Auf dem Rückweg von Alberobello hielten wir in Locorotondo.
In Locorotondo angekommen, drehten wir zuerst eine kleine Runde durch die Altstadt und merkten sofort, wie viel unaufgeregter es hier im Vergleich zu Alberobello zuging. Statt großer Besuchermassen erwarteten uns ruhige, verwinkelte Gassen, die fast durchgehend in hellem Weiß leuchteten. Genau dieses klare, aufgeräumte Bild machte den besonderen Reiz aus: schlichte Hausfassaden, liebevoll dekorierte Türen, kleine Balkone mit Pflanzen und immer wieder Ecken, in denen man kurz stehen blieb, weil alles so stimmig wirkte. Locorotondo lag zudem erhöht auf einem Hügel über dem Valle d’Itria, was wir bei jedem Abzweig spürten, sobald sich zwischen den Häusern ein Blick nach draußen öffnete.
Der Name Locorotondo
Während wir weitergingen, wurde uns auch klar, warum der Ort zu den „Borghi più belli d’Italia“ gezählt wurde.

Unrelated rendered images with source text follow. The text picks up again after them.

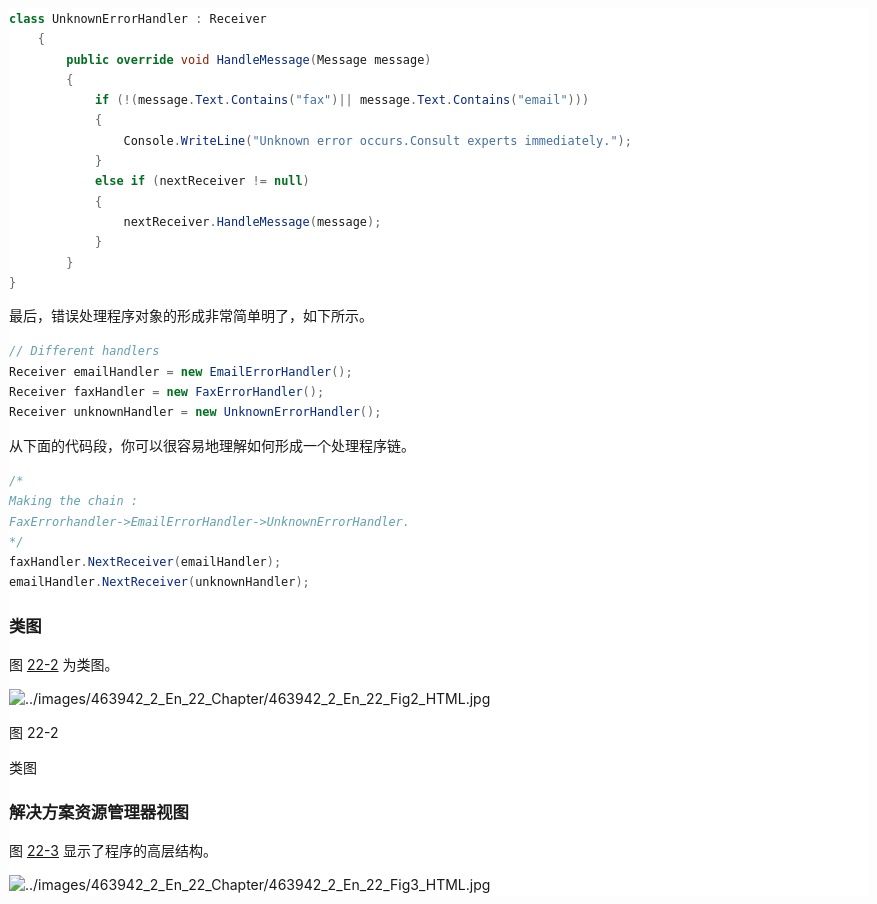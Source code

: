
 ```cs
class UnknownErrorHandler : Receiver
    {
        public override void HandleMessage(Message message)
        {
            if (!(message.Text.Contains("fax")|| message.Text.Contains("email")))
            {
                Console.WriteLine("Unknown error occurs.Consult experts immediately.");
            }
            else if (nextReceiver != null)
            {
                nextReceiver.HandleMessage(message);
            }
        }
}

```

最后，错误处理程序对象的形成非常简单明了，如下所示。

```cs
// Different handlers
Receiver emailHandler = new EmailErrorHandler();
Receiver faxHandler = new FaxErrorHandler();
Receiver unknownHandler = new UnknownErrorHandler();

```

从下面的代码段，你可以很容易地理解如何形成一个处理程序链。

```cs
/*
Making the chain :
FaxErrorhandler->EmailErrorHandler->UnknownErrorHandler.
*/
faxHandler.NextReceiver(emailHandler);
emailHandler.NextReceiver(unknownHandler);

```

### 类图

图 [22-2](#Fig2) 为类图。

![../images/463942_2_En_22_Chapter/463942_2_En_22_Fig2_HTML.jpg](../images/463942_2_En_22_Chapter/463942_2_En_22_Fig2_HTML.jpg)

图 22-2

类图

### 解决方案资源管理器视图

图 [22-3](#Fig3) 显示了程序的高层结构。

![../images/463942_2_En_22_Chapter/463942_2_En_22_Fig3_HTML.jpg](../images/463942_2_En_22_Chapter/463942_2_En_22_Fig3_HTML.jpg)
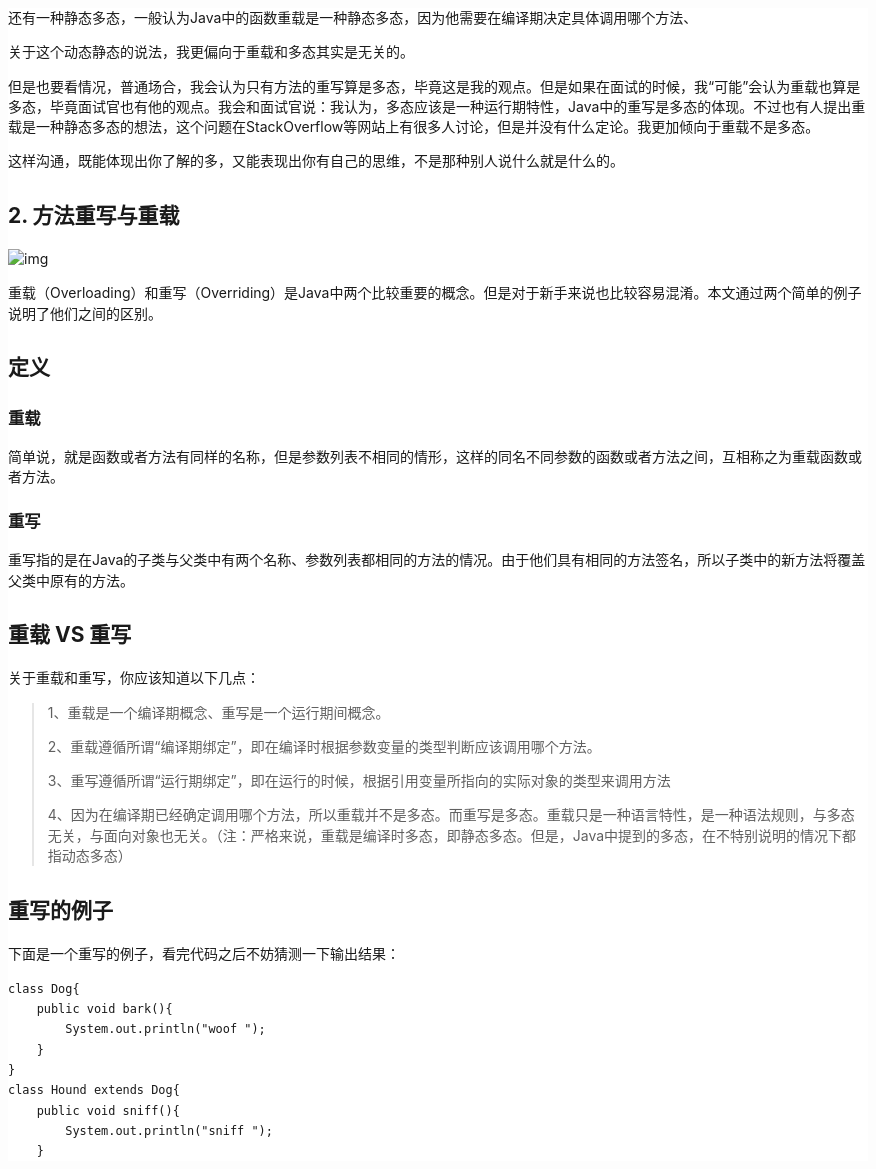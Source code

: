 还有一种静态多态，一般认为Java中的函数重载是一种静态多态，因为他需要在编译期决定具体调用哪个方法、

关于这个动态静态的说法，我更偏向于重载和多态其实是无关的。

但是也要看情况，普通场合，我会认为只有方法的重写算是多态，毕竟这是我的观点。但是如果在面试的时候，我“可能”会认为重载也算是多态，毕竟面试官也有他的观点。我会和面试官说：我认为，多态应该是一种运行期特性，Java中的重写是多态的体现。不过也有人提出重载是一种静态多态的想法，这个问题在StackOverflow等网站上有很多人讨论，但是并没有什么定论。我更加倾向于重载不是多态。

这样沟通，既能体现出你了解的多，又能表现出你有自己的思维，不是那种别人说什么就是什么的。


## 2. 方法重写与重载


![img](https://cdn.jsdelivr.net/gh/CoderMerlin/blog-image/images/interview/java20201014222145.png)

重载（Overloading）和重写（Overriding）是Java中两个比较重要的概念。但是对于新手来说也比较容易混淆。本文通过两个简单的例子说明了他们之间的区别。

## 定义

### 重载

简单说，就是函数或者方法有同样的名称，但是参数列表不相同的情形，这样的同名不同参数的函数或者方法之间，互相称之为重载函数或者方法。

### 重写

重写指的是在Java的子类与父类中有两个名称、参数列表都相同的方法的情况。由于他们具有相同的方法签名，所以子类中的新方法将覆盖父类中原有的方法。

## 重载 VS 重写

关于重载和重写，你应该知道以下几点：

> 1、重载是一个编译期概念、重写是一个运行期间概念。
>
> 2、重载遵循所谓“编译期绑定”，即在编译时根据参数变量的类型判断应该调用哪个方法。
>
> 3、重写遵循所谓“运行期绑定”，即在运行的时候，根据引用变量所指向的实际对象的类型来调用方法
>
> 4、因为在编译期已经确定调用哪个方法，所以重载并不是多态。而重写是多态。重载只是一种语言特性，是一种语法规则，与多态无关，与面向对象也无关。（注：严格来说，重载是编译时多态，即静态多态。但是，Java中提到的多态，在不特别说明的情况下都指动态多态）

## 重写的例子

下面是一个重写的例子，看完代码之后不妨猜测一下输出结果：

    class Dog{
        public void bark(){
            System.out.println("woof ");
        }
    }
    class Hound extends Dog{
        public void sniff(){
            System.out.println("sniff ");
        }
    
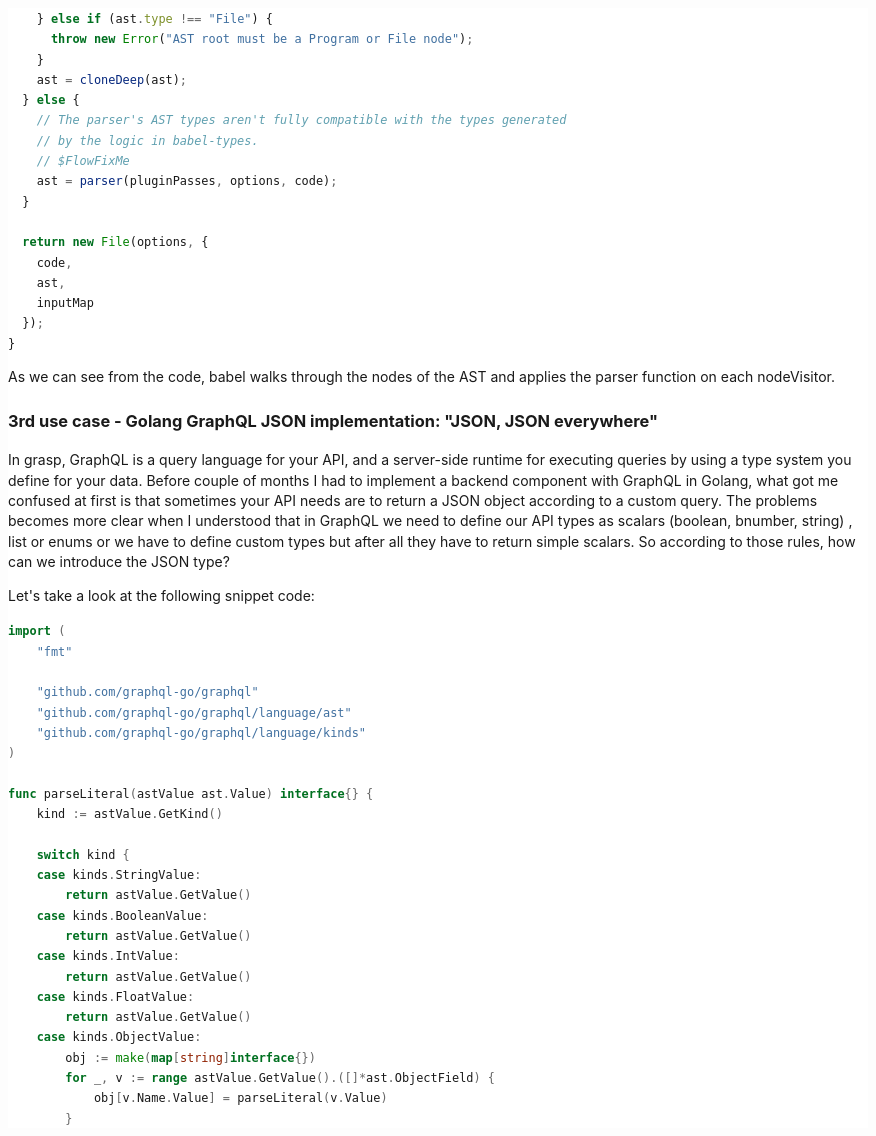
 ```javascript
    } else if (ast.type !== "File") {
      throw new Error("AST root must be a Program or File node");
    }
    ast = cloneDeep(ast);
  } else {
    // The parser's AST types aren't fully compatible with the types generated
    // by the logic in babel-types.
    // $FlowFixMe
    ast = parser(pluginPasses, options, code);
  }

  return new File(options, {
    code,
    ast,
    inputMap
  });
}
```

As we can see from the code, babel walks through the nodes of the AST and applies the parser function on each nodeVisitor.

### 3rd use case - Golang GraphQL JSON implementation: "JSON, JSON everywhere"

In grasp, GraphQL is a query language for your API, and a server-side runtime for executing queries by using a type
system you define for your data. Before couple of months I had to implement a backend component with GraphQL in Golang,
what got me confused at first is that sometimes your API needs are to return a JSON object according to a custom query.
The problems becomes more clear when I understood that in GraphQL we need to define our API types as scalars (boolean, bnumber, string)
, list or enums or we have to define custom types but after all they have to return simple scalars. So according to those rules,
how can we introduce the JSON type?

Let's take a look at the following snippet code:

```go
import (
	"fmt"

	"github.com/graphql-go/graphql"
	"github.com/graphql-go/graphql/language/ast"
	"github.com/graphql-go/graphql/language/kinds"
)

func parseLiteral(astValue ast.Value) interface{} {
	kind := astValue.GetKind()

	switch kind {
	case kinds.StringValue:
		return astValue.GetValue()
	case kinds.BooleanValue:
		return astValue.GetValue()
	case kinds.IntValue:
		return astValue.GetValue()
	case kinds.FloatValue:
		return astValue.GetValue()
	case kinds.ObjectValue:
		obj := make(map[string]interface{})
		for _, v := range astValue.GetValue().([]*ast.ObjectField) {
			obj[v.Name.Value] = parseLiteral(v.Value)
		}
```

Der Name „Locorotondo“ passte: Der historische Kern war tatsächlich kreisförmig angelegt, und beim Schlendern hatte man oft das Gefühl, ganz automatisch wieder Richtung Zentrum geführt zu werden. Von den Aussichtspunkten am Rand der Altstadt schauten wir über die sanften Felder und Olivenhaine der Umgebung, und in der Ferne entdeckten wir sogar noch ein paar Trulli-Häuser, die wie kleine Kegel in der Landschaft standen. Die Sonne ging langsam tiefer und tauchte alles in warmes Licht – die weißen Gassen wirkten dabei noch weicher, und die Stimmung wurde mit jeder Minute ruhiger.
Abendessen im Kiatz
Für das Abendessen landeten wir im Kiatz, einem Bistro, das mit seiner Weinkarte und der Auswahl an Speisen genau unseren Geschmack traf. Wir starteten mit Focaccia Barese und einer Parmigiana als Vorspeise – beides unkompliziert, aromatisch und genau richtig, um anzukommen. Danach teilten wir uns Cannelloni mit Spinat-Ricotta-Füllung und Orecchiette, eine Pastaform, die typisch für Apulien war. Alles schmeckte richtig gut, und als wir fertig waren, waren wir angenehm satt und zufrieden, ohne dass es schwer im Magen lag.
Festliche Atmosphäre
Als wir wieder hinausgingen, war es bereits dunkel geworden, und mit der Nacht kam auch die frische Luft. Umso besser passte die Weihnachtsbeleuchtung, die den Gassen einen warmen, festlichen Schein gab und die ruhige Atmosphäre noch einmal verstärkte.